© JUNGE FREIHEIT Verlag GmbH & Co.  www.jungefreiheit.de  34/11 / 19. August 2011

Finanzinvestor kritisiert das deutsche Zögern in der Euro-Politik
Ein neuer Mauerbau
Karl Albrecht Schachtschneider

Nur Deutschland kann die Dynamik des europäischen Zerfalls umkehren“, dozierte George Soros vorige Woche im Handelsblatt. Es müsse, wie die anderen Länder mit AAA-Rating einem „wie auch immer gearteten Euro-Bond-Regime zustimmen“. Soros’ „Bundesstaat Europa“ müßte aber erst verfaßt werden – durch Referenden aller Unionsvölker. So weit wird es nicht kommen.

Die Finanzelite aber drängt die politische Klasse zur uneingeschränkten Haftung der Unionsländer für staatliche Anleihen. Die einen würden sich dann auf Kosten der anderen bedienen. Doch die Haftungsgemeinschaft wird auch die starken Volkswirtschaften schnell ruinieren. EU-Kommission und Rat müßte die Finanzpolitik völlig übertragen werden. Das ist das Postulat einer Wirtschaftsregierung, das auch Soros wiederholt. Seine Analyse der Euro-Rettungspolitik, des „halbherzigen Europas“, ist ökonomisch nicht falsch. Die Maßnahmen vergrößern den Schaden und verzögern die Politik der praktischen Vernunft: die Beendigung des Euro-Abenteuers. Die Drohung mit der „Großen Depression“, unkalkulierbaren Verlusten fürs Bankensystem und „der Existenzkrise für Europa“ darf freilich nicht fehlen, wenn Soros & Co. ihre Interessen verteidigen. Die EU ist nicht Europa, aber Euro-Bonds sind das Ende der Demokratie und der Haushaltshoheit, des Kerns des Parlamentarismus. Ohne wirtschaftliche Eigenverantwortung der Völker ist Europa nicht europäisch. Das No-bailout-Gebot ist deren Logik.
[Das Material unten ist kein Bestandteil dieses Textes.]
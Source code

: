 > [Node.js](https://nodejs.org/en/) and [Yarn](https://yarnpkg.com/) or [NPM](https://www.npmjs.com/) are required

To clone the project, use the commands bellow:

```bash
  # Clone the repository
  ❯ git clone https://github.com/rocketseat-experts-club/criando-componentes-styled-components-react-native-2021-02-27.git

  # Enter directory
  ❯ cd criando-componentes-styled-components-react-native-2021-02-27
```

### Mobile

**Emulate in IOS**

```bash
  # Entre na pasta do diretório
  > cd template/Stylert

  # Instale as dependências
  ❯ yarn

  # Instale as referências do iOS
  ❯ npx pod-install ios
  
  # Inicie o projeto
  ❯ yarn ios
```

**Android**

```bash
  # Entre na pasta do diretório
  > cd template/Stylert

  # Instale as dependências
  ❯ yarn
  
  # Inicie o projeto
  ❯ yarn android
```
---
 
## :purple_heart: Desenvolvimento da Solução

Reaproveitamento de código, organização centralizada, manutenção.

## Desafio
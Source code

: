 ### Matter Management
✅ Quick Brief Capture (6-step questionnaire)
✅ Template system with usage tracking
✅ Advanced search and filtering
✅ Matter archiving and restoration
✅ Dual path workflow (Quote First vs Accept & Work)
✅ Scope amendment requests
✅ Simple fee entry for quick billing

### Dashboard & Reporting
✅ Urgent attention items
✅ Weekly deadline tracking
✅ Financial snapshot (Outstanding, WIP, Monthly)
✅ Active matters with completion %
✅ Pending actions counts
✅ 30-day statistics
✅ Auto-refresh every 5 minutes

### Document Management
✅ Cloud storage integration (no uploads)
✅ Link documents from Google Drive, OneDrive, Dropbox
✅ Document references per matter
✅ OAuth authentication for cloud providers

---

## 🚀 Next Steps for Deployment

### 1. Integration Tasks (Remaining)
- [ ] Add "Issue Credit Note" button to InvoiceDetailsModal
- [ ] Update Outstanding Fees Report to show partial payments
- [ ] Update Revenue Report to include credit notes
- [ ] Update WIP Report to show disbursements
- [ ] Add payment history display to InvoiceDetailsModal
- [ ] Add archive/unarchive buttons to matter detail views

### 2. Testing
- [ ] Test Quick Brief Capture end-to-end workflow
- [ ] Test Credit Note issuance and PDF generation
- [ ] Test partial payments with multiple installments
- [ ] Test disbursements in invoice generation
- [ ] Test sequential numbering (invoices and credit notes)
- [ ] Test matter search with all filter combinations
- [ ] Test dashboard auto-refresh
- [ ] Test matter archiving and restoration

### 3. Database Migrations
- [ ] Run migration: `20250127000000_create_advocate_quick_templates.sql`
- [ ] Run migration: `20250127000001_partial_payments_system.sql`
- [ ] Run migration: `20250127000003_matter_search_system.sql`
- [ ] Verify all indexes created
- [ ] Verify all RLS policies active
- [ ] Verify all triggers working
Das Maastricht- und das Lissabon-Urteil haben das anerkannt. Das zu erwartende Verfassungsgerichtsurteil zur Griechenlandhilfe und zum Rettungsschirm wird diese Erkenntnis nicht umwerfen. Ein Europa der globalen Finanzwirtschaft kann nur diktatorisch sein, schon wegen der großen Zahl von Menschen und deren kultureller Heterogenität. Die Mauer um den Euro – die Diktatur der EU – ist somit die eigentliche Empfehlung von Soros, und das zum 50. Jahrestag des Berliner Mauerbaus.